La musique du 27e de ligne, l'Harmonie du Commerce, les trompettes de l’Avant-Garde et la jeune société de fifres se chargeront de la partie musicale. Un tel concert suffirait, à lui seul, pour constituer le programme d’une soirée bien remplie.
Pourtant, ce n’est encore qu'une faible partie des attractions que l’on nous promet.
Les excellents prévôts de la garnison soulèveront les applaudissements du public dans un superbe assaut d’armes. Et ce ne sera pas le moindre clou de ce programme déjà si riche en numéros sensationnels.
Car il va sans dire que la merveilleuse troupe des American Folies-Bergère sera de la fête et les Dijonnais pourront acclamer de la sorle, une fois encore, les extraordinaires barristes Jupiter, l'étonnante famille des Genis, les désopilants Dakars, les Rixors et l'élégant trio Marcel.
Quant au Royal Viograph, il nous réserve dit-on, de véritables surprises, toute une série nouvelle de tableaux curieux et vivants qui se succéderont sur l’écran gigantesque, visions tour à tour amusantes, féeriques, émouvantes, imaginaires ou réelles, toujours captivantes...
Comme on le voit par ce rapide aperçu, les Dijonnais qui, ce soir, iront au Cirque, jouiront d’un spectacle sans précédent, et n’auront pas, comme on dit, à regretter leur voyage.
Mais il est quelque chose qui les décidera mieux encore que l'attrait d'un spectacle intéressant, à se rendre à l’appel des organisateurs de la fête. C’est la pensée qu’il s’agit de faire le bien, de soulager des misères.
Les Dijonnais ont tous compati à la détresse dans laquelle ont été plongés un grand nombre de cultivateurs et etc vignerons du département.
Le moment est venu de manifester d’une façon plus efficace tout l'intérêt dont est digne l’infortune de nos compatriotes.

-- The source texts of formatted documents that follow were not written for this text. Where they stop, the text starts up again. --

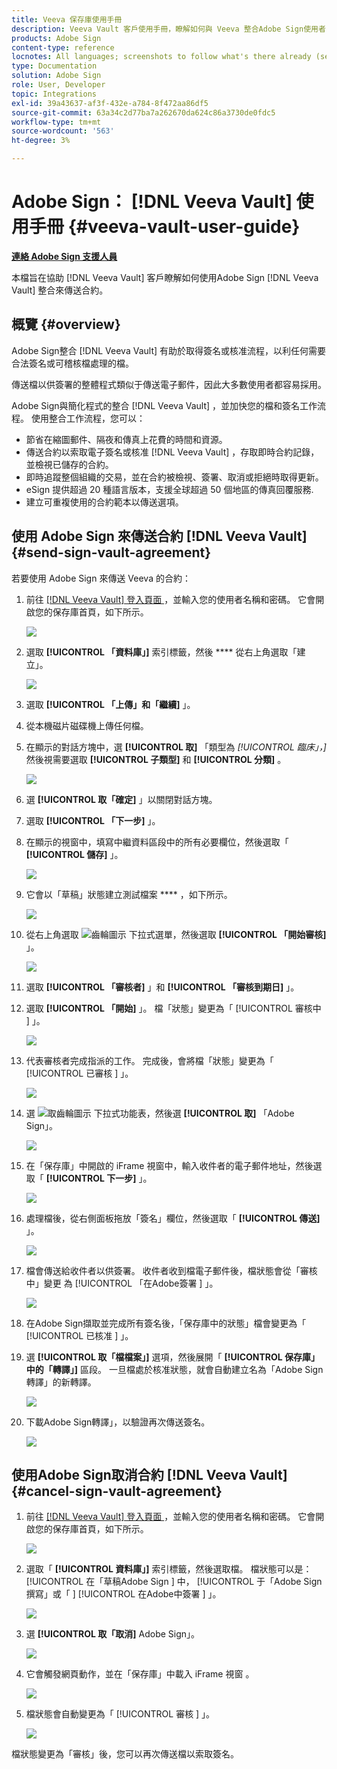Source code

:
 ```yaml
---
title: Veeva 保存庫使用手冊
description: Veeva Vault 客戶使用手冊，瞭解如何與 Veeva 整合Adobe Sign使用者
products: Adobe Sign
content-type: reference
locnotes: All languages; screenshots to follow what's there already (seems there is a mix within a given language version of the article)
type: Documentation
solution: Adobe Sign
role: User, Developer
topic: Integrations
exl-id: 39a43637-af3f-432e-a784-8f472aa86df5
source-git-commit: 63a34c2d77ba7a262670da624c86a3730de0fdc5
workflow-type: tm+mt
source-wordcount: '563'
ht-degree: 3%

---
```


# Adobe Sign： [!DNL Veeva Vault] 使用手冊 {#veeva-vault-user-guide}

[**連絡 Adobe Sign 支援人員**](https://adobe.com/go/adobesign-support-center_tw)

本檔旨在協助 [!DNL Veeva Vault] 客戶瞭解如何使用Adobe Sign [!DNL Veeva Vault] 整合來傳送合約。

## 概覽 {#overview}

Adobe Sign整合 [!DNL Veeva Vault] 有助於取得簽名或核准流程，以利任何需要合法簽名或可稽核檔處理的檔。

傳送檔以供簽署的整體程式類似于傳送電子郵件，因此大多數使用者都容易採用。

Adobe Sign與簡化程式的整合 [!DNL Veeva Vault] ，並加快您的檔和簽名工作流程。 使用整合工作流程，您可以：

* 節省在縮圖郵件、隔夜和傳真上花費的時間和資源。
* 傳送合約以索取電子簽名或核准 [!DNL Veeva Vault] ，存取即時合約記錄，並檢視已儲存的合約。
* 即時追蹤整個組織的交易，並在合約被檢視、簽署、取消或拒絕時取得更新。
* eSign 提供超過 20 種語言版本，支援全球超過 50 個地區的傳真回覆服務.
* 建立可重複使用的合約範本以傳送選項。

## 使用 Adobe Sign 來傳送合約 [!DNL Veeva Vault] {#send-sign-vault-agreement}

若要使用 Adobe Sign 來傳送 Veeva 的合約：

1. 前往 [[!DNL Veeva Vault]  登入頁面 ](https://login.veevavault.com/) ，並輸入您的使用者名稱和密碼。 它會開啟您的保存庫首頁，如下所示。

   ![](images/vault-home.png)

1. 選取 **[!UICONTROL 「資料庫」]** 索引標籤，然後 **** 從右上角選取「建立」。

   ![](images/create-library.png)

1. 選取 **[!UICONTROL 「上傳」和「繼續]** 」。

1. 從本機磁片磁碟機上傳任何檔。

1. 在顯示的對話方塊中，選 **[!UICONTROL 取]** 「類型為 *[!UICONTROL 臨床」，]* 然後視需要選取 **[!UICONTROL 子類型]** 和 **[!UICONTROL 分類]** 。

   ![](images/choose-document-type.png)

1. 選 **[!UICONTROL 取「確定]** 」以關閉對話方塊。

1. 選取 **[!UICONTROL 「下一步]** 」。

1. 在顯示的視窗中，填寫中繼資料區段中的所有必要欄位，然後選取「 **[!UICONTROL 儲存]** 」。

   ![](images/metadata-details.png)

1. 它會以「草稿」狀態建立測試檔案 **** ，如下所示。

   ![](images/document-draft.png)

1. 從右上角選取 ![ 齒輪圖示 ](images/icon-gear.png) 下拉式選單，然後選取 **[!UICONTROL 「開始審核]** 」。

   ![](images/start-review.png)

1. 選取 **[!UICONTROL 「審核者]** 」和 **[!UICONTROL 「審核到期日]** 」。

1. 選取 **[!UICONTROL 「開始]** 」。 檔「狀態」變更為「 [!UICONTROL  審核中 ] 」。

   ![](images/in-review.png)

1. 代表審核者完成指派的工作。 完成後，會將檔「狀態」變更為「 [!UICONTROL  已審核 ] 」。

   ![](images/reviewed-status.png)

1. 選 ![ 取齒輪圖示 ](images/icon-gear.png) 下拉式功能表，然後選 **[!UICONTROL 取]** 「Adobe Sign」。

   ![](images/select-adobe-sign.png)

1. 在「保存庫」中開啟的 iFrame 視窗中，輸入收件者的電子郵件地址，然後選取「 **[!UICONTROL 下一步]** 」。

   ![](images/iframe.png)

1. 處理檔後，從右側面板拖放「簽名」欄位，然後選取「 **[!UICONTROL 傳送]** 」。

   ![](images/add-signature-fields.png)

1. 檔會傳送給收件者以供簽署。 收件者收到檔電子郵件後，檔狀態會從「審核中」變更  為 [!UICONTROL  「在Adobe簽署 ] 」。

   ![](images/in-adobe-signing.png)

1. 在Adobe Sign擷取並完成所有簽名後，「保存庫中的狀態」檔會變更為「 [!UICONTROL  已核准 ] 」。

1. 選 **[!UICONTROL 取「檔檔案」]** 選項，然後展開「 **[!UICONTROL 保存庫」中的「轉譯」]** 區段。 一旦檔處於核准狀態，就會自動建立名為「Adobe Sign轉譯」的新轉譯。

   ![](images/document-files.png)

1. 下載Adobe Sign轉譯」，以驗證再次傳送簽名。

   ![](images/verify-signature.png)

## 使用Adobe Sign取消合約 [!DNL Veeva Vault] {#cancel-sign-vault-agreement}

1. 前往 [[!DNL Veeva Vault]  登入頁面 ](https://login.veevavault.com/) ，並輸入您的使用者名稱和密碼。 它會開啟您的保存庫首頁，如下所示。

   ![](images/vault-home.png)

1. 選取「 **[!UICONTROL 資料庫」]** 索引標籤，然後選取檔。 檔狀態可以是： [!UICONTROL  在「草稿Adobe Sign ] 中， [!UICONTROL  于「Adobe Sign撰寫」或「 ] [!UICONTROL  在Adobe中簽署 ] 」。

   ![](images/document-adobe-sign-authoring.png)

1. 選 **[!UICONTROL 取「取消]** Adobe Sign」。

   ![](images/cancel-document.png)

1. 它會觸發網頁動作，並在「保存庫」中載入 iFrame 視窗  。

   ![](images/cancelled-document.png)

1. 檔狀態會自動變更為「 [!UICONTROL  審核 ] 」。

   ![](images/cancel-reviewed.png)

檔狀態變更為「審核」後，您可以再次傳送檔以索取簽名。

Le Progrès de la Côte-d'Or, Dijon, 20 août 1900, p. 2.

À la fin de leur séjour à Dijon, les responsables du Royal Viograph continuent leur route.

1901

Le Royal Viograph de Constantin Daue (Cirque, 6 avril-5 mai 1901)

Le Royal Viograph de Constantin Daue est annoncé dans la presse dijonnaise vers la fin du mois de mars : 

Nous sommes informés qu'à l'occasion des fêtes de Pâques, et à partir du samedi 6 avril prochain, le Royal Viograph donnera au Cirque, une série de brillantes représentations.
Chacun se souvient de l'immense succès obtenu par ce genre de spectacle il y a deux ans. Le programme est entièrement nouveau et comporte les plus grandes actualités de l'époque. Le cadre du Cirque où seront données ces représentations, se prête merveilleusement aux projections géantes qui nous seront données.
Il n'y a aucune comparaison à faire avec les cinématographes que nous avons vus depuis ou que nous serions appelés à voir.
Sous peu nous donnerons le programme de la première qui sera sensationnelle.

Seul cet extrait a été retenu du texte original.